The histrelin implant: a novel treatment for central precocious puberty.Pediatrics. 2005 Dec; 116(6):e798-802.Ped
Standard treatment of central precocious puberty (CPP) consists of intramuscular or subcutaneous administration of a gonadotropin-releasing hormone (GnRH) agonist (GnRHa) at 3- to 4-week intervals. Although generally effective in suppressing clinical and laboratory parameters of puberty, GnRHa injections are painful, and the need for monthly clinic visits may contribute to poor compliance. Recently, a subcutaneous implant was developed that releases the GnRHa histrelin at an average rate of 65 microg/day. The aims of this study were to determine if a histrelin implant would suppress gonadotropin and estradiol (E2) in girls with CPP for 1 year and to compare the suppression to standard treatment.
We studied 11 girls with CPP to determine if the histrelin implant can maintain long-term gonadotropin suppression. Mean age at diagnosis was 6 years (range: 2-9 years). GnRH (100 microg intravenously) stimulation tests (GnRH-STs) showed peak luteinizing hormone and follicle-stimulating hormone responses of 23 +/- 28 (mean +/- SD) and 20 +/- 25 mIU/mL, respectively. All subjects were initially treated with depot intramuscular GnRHa triptorelin embonate. Implants were inserted subcutaneously under local anesthesia, and depot GnRHa treatment was discontinued. Six girls were followed for 15 months after insertion (group A). For the remaining 5 girls, the implant was removed after 9 months, and a new implant was inserted at the same incision site (group B). GnRH-STs were performed before depot GnRHa treatment, immediately before implant insertion, at the 6- and 9-month visits for each patient and the 12- and 15-month visit for those girls followed for 15 months.

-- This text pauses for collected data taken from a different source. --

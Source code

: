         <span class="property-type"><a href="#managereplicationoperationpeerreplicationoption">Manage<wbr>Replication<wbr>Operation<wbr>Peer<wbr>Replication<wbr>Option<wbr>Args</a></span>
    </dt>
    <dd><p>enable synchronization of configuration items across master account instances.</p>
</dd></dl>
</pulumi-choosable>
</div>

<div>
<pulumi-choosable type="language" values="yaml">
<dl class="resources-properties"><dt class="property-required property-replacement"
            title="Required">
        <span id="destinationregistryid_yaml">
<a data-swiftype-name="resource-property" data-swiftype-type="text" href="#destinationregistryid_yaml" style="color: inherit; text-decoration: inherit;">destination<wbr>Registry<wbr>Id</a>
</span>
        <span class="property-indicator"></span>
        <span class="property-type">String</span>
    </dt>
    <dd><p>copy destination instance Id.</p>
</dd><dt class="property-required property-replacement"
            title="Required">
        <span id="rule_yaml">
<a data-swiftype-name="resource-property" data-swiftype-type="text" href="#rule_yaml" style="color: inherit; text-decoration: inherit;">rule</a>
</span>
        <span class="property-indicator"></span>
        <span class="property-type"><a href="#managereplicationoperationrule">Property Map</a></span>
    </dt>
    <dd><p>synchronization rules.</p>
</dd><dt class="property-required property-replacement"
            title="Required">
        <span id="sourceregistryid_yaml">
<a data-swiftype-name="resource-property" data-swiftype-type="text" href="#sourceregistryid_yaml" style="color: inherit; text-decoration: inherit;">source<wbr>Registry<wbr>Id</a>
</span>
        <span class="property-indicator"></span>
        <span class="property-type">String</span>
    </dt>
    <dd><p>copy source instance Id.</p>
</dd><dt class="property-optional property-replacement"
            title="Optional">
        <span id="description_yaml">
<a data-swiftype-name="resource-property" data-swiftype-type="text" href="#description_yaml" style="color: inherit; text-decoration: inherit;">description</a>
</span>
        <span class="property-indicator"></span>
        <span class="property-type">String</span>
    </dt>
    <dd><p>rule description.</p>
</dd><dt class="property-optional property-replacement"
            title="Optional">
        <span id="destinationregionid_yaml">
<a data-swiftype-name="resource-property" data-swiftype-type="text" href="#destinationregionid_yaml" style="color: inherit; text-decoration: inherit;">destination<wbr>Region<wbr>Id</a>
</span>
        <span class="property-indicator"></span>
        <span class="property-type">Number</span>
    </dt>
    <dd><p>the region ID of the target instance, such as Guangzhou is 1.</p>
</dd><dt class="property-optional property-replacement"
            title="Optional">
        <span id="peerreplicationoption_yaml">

In all girls, breast development regressed, growth velocity decreased, and bone-age advancement was slowed. Basal gonadotropins and their responses to GnRH-STs and E2 levels were suppressed. Peak luteinizing hormone and follicle-stimulating hormone responses to GnRH-STs at preinsertion versus 9 months were 1.30 +/- 1.34 vs 0.25 +/- 0.08 and 1.68 +/- 1.08 vs 1.13 +/- 0.55 mIU/mL, respectively. Basal and stimulated gonadotropin levels and E2 level remained suppressed in all 6 patients followed for 15 months after implant insertion. Patients and parents reported less pain and discomfort and less interference with school activity and work with the implant compared with standard monthly injections.
The histrelin implant consistently suppresses clinical and laboratory parameters of puberty for 1 year and is a promising new technique for treating CPP without the pain and inconvenience of monthly injections.